Technology is Revolutionizing Wall Street
With stronger computing power, and other recent technological advances, Wall Street is seeing a revolution in how business is conducted.
Published November 1, 2000
By Fred Moreno and Jill Stolarik
Academy Contributors

Technology’s hand in shaping financial markets is undeniable: tickertape has gone the way of the dodo, everyone in a suit these days seems to be talking on a cell phone, and online brokerages are opening almost as fast as you can point and click. But the technological revolution on Wall Street and in the rest of the world’s markets is merely the beginning, according to a panel assembled by The New York Academy of Sciences (the Academy).
At a seminar scheduled as part of the Academy’s Annual Business Meeting, a panel of three experts identified the impact that information technology and mathematics have had in the marketplace, pinpointed what lies ahead, and issued warnings about what to watch out for on the trading floors of the future.
The increase in speed and efficiency of processing trades in today’s market goes hand in hand with new ways of managing the financial data that informs an investor’s trading decision, said Martin L. Leibowitz, Vice Chairman and Chief Investment Officer of TIAA-CREF, and a former Chairman of the Academy. Traditionally, it was only the select few who were able to obtain information on particular securities, especially bonds.

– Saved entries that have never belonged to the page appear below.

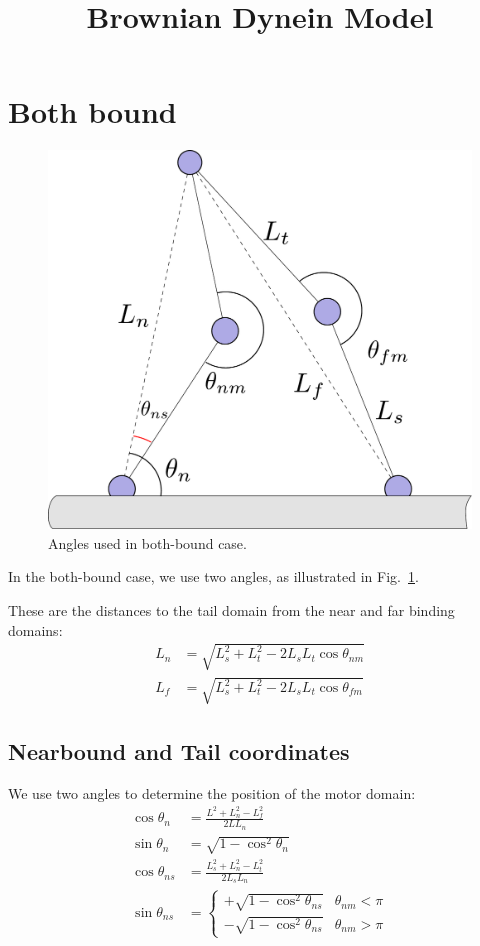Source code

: \documentclass[11pt,twocolumn]{article}
\title{Brownian Dynein Model}
\begin{document}
\maketitle

\section{Both bound}

\begin{figure}
  \includegraphics[width=\columnwidth]{../figures/code-bothbound}
  \caption{Angles used in both-bound case.}\label{fig:bothbound}
\end{figure}

In the both-bound case, we use two angles, as illustrated in
Fig.~\ref{fig:bothbound}.

These are the distances to the tail domain from the near and far
binding domains:
\begin{align}
  L_n &= \sqrt{L_s^2 + L_t^2 - 2L_sL_t\cos{\theta_{nm}}} \\
  L_f &= \sqrt{L_s^2 + L_t^2 - 2L_sL_t\cos{\theta_{fm}}}
\end{align}

\subsection{Nearbound and Tail coordinates}

We use two angles to determine the position of the motor domain:
\begin{align}
  \cos\theta_n &= \frac{L^2 + L_n^2 - L_f^2}{2L L_n} \\
  \sin\theta_{n} &= \sqrt{1 - \cos^2\theta_{n}} \\
  \cos\theta_{ns} &= \frac{L_s^2 + L_n^2 - L_t^2}{2L_s L_n} \\
  \sin\theta_{ns} &=
  \begin{cases}
    +\sqrt{1 - \cos^2\theta_{ns}} & \theta_{nm} < \pi \\
    -\sqrt{1 - \cos^2\theta_{ns}} & \theta_{nm} > \pi
  \end{cases}
\end{align}
\end{document}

“Those were the days when traders could afford the time to have three-martini lunches because they had information on all kinds of things that weren’t generally available,” said Leibowitz. “But these days, Bloomberg terminals on traders’ desks keep them apprised of fluctuations in any given market in almost real-time.”
“Pervasive Computing”
That food chain will be getting shorter and broader still according to panelist William R. Pulleyblank director of mathematical sciences at IBM’s T. J. Watson Research Center and director of their Deep Computing Institute, predicts that “pervasive computing” will soon revolutionize the way traders, and even home investors, get their hands on the information they need to make money in the markets.

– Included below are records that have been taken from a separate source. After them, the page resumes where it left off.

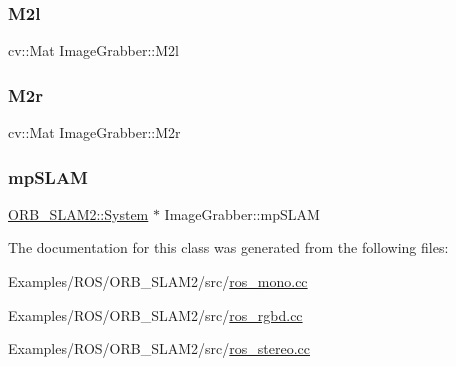 \mbox{\label{class_image_grabber_ac85158e1dfb61d91c16271649d9a0354}} 
\subsubsection{\texorpdfstring{M2l}{M2l}}
{\footnotesize\ttfamily cv\+::\+Mat Image\+Grabber\+::\+M2l}

\mbox{\label{class_image_grabber_aaf139de883a63055e03d4c82e953bb88}} 
\subsubsection{\texorpdfstring{M2r}{M2r}}
{\footnotesize\ttfamily cv\+::\+Mat Image\+Grabber\+::\+M2r}

\mbox{\label{class_image_grabber_a09543ab679feffd1969ad9bca851652f}} 
\subsubsection{\texorpdfstring{mp\+S\+L\+AM}{mpSLAM}}
{\footnotesize\ttfamily \mbox{\hyperlink{class_o_r_b___s_l_a_m2_1_1_system}{O\+R\+B\+\_\+\+S\+L\+A\+M2\+::\+System}} $\ast$ Image\+Grabber\+::mp\+S\+L\+AM}



The documentation for this class was generated from the following files\+:\begin{DoxyCompactItemize}
\item 
Examples/\+R\+O\+S/\+O\+R\+B\+\_\+\+S\+L\+A\+M2/src/\mbox{\hyperlink{ros__mono_8cc}{ros\+\_\+mono.\+cc}}\item 
Examples/\+R\+O\+S/\+O\+R\+B\+\_\+\+S\+L\+A\+M2/src/\mbox{\hyperlink{ros__rgbd_8cc}{ros\+\_\+rgbd.\+cc}}\item 
Examples/\+R\+O\+S/\+O\+R\+B\+\_\+\+S\+L\+A\+M2/src/\mbox{\hyperlink{ros__stereo_8cc}{ros\+\_\+stereo.\+cc}}\end{DoxyCompactItemize}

“We’re about to undergo a transformation in our lives that will be as profound in its effect as the industrial revolution,” said Pulleyblank as he held up a state-of-the-art computer memory card. About one inch square, the card can store 140 megabytes of data and Pulleyblank used it to demonstrate the portability of computing power in the future.
By combining miniature data storage and processing power with space-age eyepieces that project a full-screen image into the eye of the wearer, people will be able to take their virtual Dow Jones terminal wherever they go. Soon, according to Pulleyblank, the notebook computer will be consigned to the bookshelf, as the wearable PC becomes haute couture both on and off the trading floor.
Better Information, and More of It

Not only will the quantity of information reaching investors of the future be greater, it will also be better. There has been an increasing trend on Wall Street toward applying mathematics and statistical models to the analysis of market data, a move away from traditional “value based” decision-making.
“The investment world will become more a creature of the geeks than the martini drinkers,” said James H. Simons, President of Renaissance Technologies Corporation, and past chairman of the Department of Mathematics at the State University of New York at Stony Brook. Using a purely mathematical approach to investing, Simons’ company is not limited by their qualitative understanding of a particular financial instrument in order to invest in it.
“We don’t do value type investing,” said Simons. “We predict the behavior of everything, from currencies, to stocks, to bonds, to foreign stocks.” Simons’ method involves a broad statistical approach. His models are balanced long and short, and predictions do not deviate much from random, making them stable.
“The big advantages of mathematically-based trading is that the quantity of data allows predictions to be made at any scale,” he said.
Powerful predictive models can do more than advise investors of the right decisions to make; they can also let an investor know how to avoid a disaster. The pervasive computing envisioned by IBM’s Pulleyblank, will be supported by “deep computing,” particularly a product under development at IBM called “Deep Green,” named after IBM’s famed chess-playing machine, “Deep Blue.”
“Deep Green”

“Deep Green” is designed to watch financial instruments—stocks, bonds, mortgage derivatives, etc.—and predict whether there is about to be a “disaster” with that particular instrument. It works by examining huge volumes of ticker-like data from previous months and years and relates the rises and falls of any given instrument to various factors that influence the market. These include seasonal fluctuations in price and the type of instrument involved.
With fail-safe statistical models, “Deep Green” machines and instant information via wearable PCs, what kind of a place will the marketplace of the future be?
“If all info were disseminated immediately and all individuals understood it the same way, basically there would be no trading,” mused Leibowitz. Worse still, the markets would also move in erratic jumps as everybody moved to make the same trades their computers told them to make. But this scenario will never occur because, in the unlikely event that the dissemination of information becomes “perfect,” the information itself will never be.
“All this information has an inherent ambiguity,” said Leibowitz.
The Real Danger
The real danger, according to the panel, is not the markets seizing up in an information stalemate, but rather investors becoming too confident in basing decisions on data alone.
Leibowitz calls this overconfidence in data the “airbag effect”—namely, when people think they have something to protect them, they start taking greater risks.
“With all these advantages, the markets still contain a high degree of uncertainty,” he said. The underlying message is not to ignore any source of information, be it statistically derived, the product of “Deep Green,” or something you overheard in a restaurant.
“One should use all the tools available, and access all the information available,” said Leibowitz. “Then you’re in a much better position to make decisions; above all, a little humility is in order.”